[Stored data entries]
☆ ☆ ☆ ☆ ☆

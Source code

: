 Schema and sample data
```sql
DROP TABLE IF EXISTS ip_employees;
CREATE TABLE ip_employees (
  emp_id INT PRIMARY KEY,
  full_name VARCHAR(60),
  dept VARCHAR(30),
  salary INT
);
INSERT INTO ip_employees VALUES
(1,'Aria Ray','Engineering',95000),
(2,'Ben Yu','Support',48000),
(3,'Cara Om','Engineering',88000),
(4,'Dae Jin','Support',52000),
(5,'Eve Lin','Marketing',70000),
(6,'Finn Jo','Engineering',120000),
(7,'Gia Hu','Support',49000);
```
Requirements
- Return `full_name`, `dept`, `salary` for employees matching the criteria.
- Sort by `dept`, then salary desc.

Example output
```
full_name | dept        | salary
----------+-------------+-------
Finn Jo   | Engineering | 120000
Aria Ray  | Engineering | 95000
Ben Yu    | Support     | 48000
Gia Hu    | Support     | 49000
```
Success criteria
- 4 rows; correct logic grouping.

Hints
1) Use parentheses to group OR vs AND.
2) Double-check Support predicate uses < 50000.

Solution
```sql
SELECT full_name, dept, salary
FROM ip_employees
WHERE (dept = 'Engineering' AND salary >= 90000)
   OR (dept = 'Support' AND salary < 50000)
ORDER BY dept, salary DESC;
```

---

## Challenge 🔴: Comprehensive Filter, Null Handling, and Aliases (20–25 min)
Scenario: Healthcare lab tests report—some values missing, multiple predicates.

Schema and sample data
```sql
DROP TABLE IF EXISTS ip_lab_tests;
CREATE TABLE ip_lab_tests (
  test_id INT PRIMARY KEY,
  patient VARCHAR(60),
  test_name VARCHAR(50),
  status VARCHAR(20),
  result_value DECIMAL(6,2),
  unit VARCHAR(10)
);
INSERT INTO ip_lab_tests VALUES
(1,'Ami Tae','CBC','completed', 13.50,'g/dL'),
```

☆ ☆ ☆ ☆ ☆

Work instruction: All lines in the records that contain "INTO" are to be copied and returned.

Your response:
INSERT INTO ip_employees VALUES
INSERT INTO ip_lab_tests VALUES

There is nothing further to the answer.